Excoecaria agallocha, a mangrove species, belongs to the genus Excoecaria of the family Euphorbiaceae. The species has many common names, including blind-your-eye mangrove, blinding tree, buta buta tree, milky mangrove, poisonfish tree, and river poison tree. Most of the names refer to its toxic properties or its propensity to cause blindness when its latex comes into contact with the eyes.

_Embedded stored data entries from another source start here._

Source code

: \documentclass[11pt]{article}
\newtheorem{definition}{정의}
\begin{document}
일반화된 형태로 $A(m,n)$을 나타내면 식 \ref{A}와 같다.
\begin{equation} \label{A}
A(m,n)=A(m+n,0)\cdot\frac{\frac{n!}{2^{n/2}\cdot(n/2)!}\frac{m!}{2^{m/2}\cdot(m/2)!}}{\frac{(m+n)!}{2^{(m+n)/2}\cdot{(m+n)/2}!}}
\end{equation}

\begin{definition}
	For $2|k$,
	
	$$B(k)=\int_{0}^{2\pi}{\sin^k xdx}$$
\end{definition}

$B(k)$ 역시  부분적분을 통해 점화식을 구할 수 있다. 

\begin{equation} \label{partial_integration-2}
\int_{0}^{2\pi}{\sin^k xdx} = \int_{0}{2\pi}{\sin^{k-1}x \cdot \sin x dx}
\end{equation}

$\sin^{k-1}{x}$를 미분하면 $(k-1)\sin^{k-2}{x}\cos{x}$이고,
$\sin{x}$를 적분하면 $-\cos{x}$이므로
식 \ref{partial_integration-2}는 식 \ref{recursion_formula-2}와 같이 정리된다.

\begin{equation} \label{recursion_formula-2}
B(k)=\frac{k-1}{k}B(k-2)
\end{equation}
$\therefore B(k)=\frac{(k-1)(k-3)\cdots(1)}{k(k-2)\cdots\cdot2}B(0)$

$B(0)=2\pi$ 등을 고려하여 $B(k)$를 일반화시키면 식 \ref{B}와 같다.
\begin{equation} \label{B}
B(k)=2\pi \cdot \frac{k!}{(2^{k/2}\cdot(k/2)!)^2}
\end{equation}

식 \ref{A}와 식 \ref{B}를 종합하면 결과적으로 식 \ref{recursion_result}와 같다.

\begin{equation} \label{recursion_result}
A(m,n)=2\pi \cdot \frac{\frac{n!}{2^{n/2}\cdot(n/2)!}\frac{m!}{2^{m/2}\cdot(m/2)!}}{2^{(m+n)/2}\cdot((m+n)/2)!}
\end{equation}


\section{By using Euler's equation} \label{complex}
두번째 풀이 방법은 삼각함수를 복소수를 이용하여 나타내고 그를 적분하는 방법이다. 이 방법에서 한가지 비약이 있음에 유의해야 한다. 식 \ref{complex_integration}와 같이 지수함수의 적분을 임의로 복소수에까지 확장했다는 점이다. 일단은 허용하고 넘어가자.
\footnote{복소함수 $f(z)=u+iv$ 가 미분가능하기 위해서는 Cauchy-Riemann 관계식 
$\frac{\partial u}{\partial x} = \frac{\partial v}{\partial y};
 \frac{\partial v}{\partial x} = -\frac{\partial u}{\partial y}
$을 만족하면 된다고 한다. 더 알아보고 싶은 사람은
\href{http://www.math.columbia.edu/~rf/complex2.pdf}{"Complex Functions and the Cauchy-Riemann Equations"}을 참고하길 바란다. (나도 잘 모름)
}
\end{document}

This plant grows in saline or brackish water in tropical mangrove forests, in a distribution bounded to the west by India, to the north by Bangladesh, to the south by Australia. Within Australia, it thrives from northern New South Wales along the northern coastline around to Western Australia. It can also be found along the coastlines of South China.

==Description==
Mangrove swamps form a type of coastal wetland found in the tropics and subtropics. Within a mangrove forest, the most salt-tolerant species occur near the ocean. Excoecaria agallocha, known as a back mangrove, is found at higher elevations back away from the ocean where salinity is lower. Mangroves of this plant surround the ancient Thillai Chidambaram Temple in Tamil Nadu.

This small tree species may grow up to 15 m high. Trees are either male or female (dioecious). Male flowers form drooping tassels, while female flowers appear as shorter spikes. Pollinators such as bees commonly visit the flowers. The fruit is a small dark capsule.

The milky latex of Excoecaria agallocha is very poisonous and powerfully irritant, which is not unusual in milky species of plant in the family Euphorbiaceae. Contact with skin causes irritation and rapid blistering; slight contact with eyes can cause temporary blindness, hence the common names that refer to blindness. Even the generic name is from the Latin for "blinder".

William Bligh in his book Voyage to the South Sea mentioned that he was already aware of this hazard when he embarked on the voyage that ended in the notorious mutiny on the Bounty, having learned of it in 1777 from Captain James Cook during the time that he served as Cook's sailing master. Several of the men that Cook had sent ashore to cut wood had been blinded for a time. He accordingly instructed his men not to cut that type of tree when he sent them ashore in Nomuka (part of Tonga) to gather wood and water in 1789. It was just as well that he did so, because even the smoke from the burning wood is poisonous and can harm the eyes, so it would not have been useful as fuel.

==Taxonomy==

Excoecaria agallocha, a mangrove species, belongs to the genus Excoecaria of the family Euphorbiaceae.

==Ecology==
The latex produced by E. agallocha contains a variety of phorbol-like toxins such as excoecariatoxin which are powerful irritants to the skin, eyes and mucous membranes.

Despite the powerful chemical defense mechanisms of this plant, E. agallocha is the sole food source for the larvae of the mangrove jewel bug (Calliphara nobilis), a phytophagous species of jewel bug found in tropical mangrove forests in some parts of Asia. Like many other species of aposematic scutellerids, C. nobilis is able to sequester chemical compounds from its host plants that are toxic to their predators, and use them towards its own defenses. These chemical compounds are concentrated and stored in a pair of scent glands located on the metathorax of the adults and nymphs. When these insects are threatened or handled, they can secrete an irritating and toxic fluid from these glands as a deterrent to potential predators. Burning the wood can release toxic fumes in the smoke leading to eye irritation.

==Uses==
Even dried and powdered leaves retain the poison and can kill fish quickly or be used on a poison dart.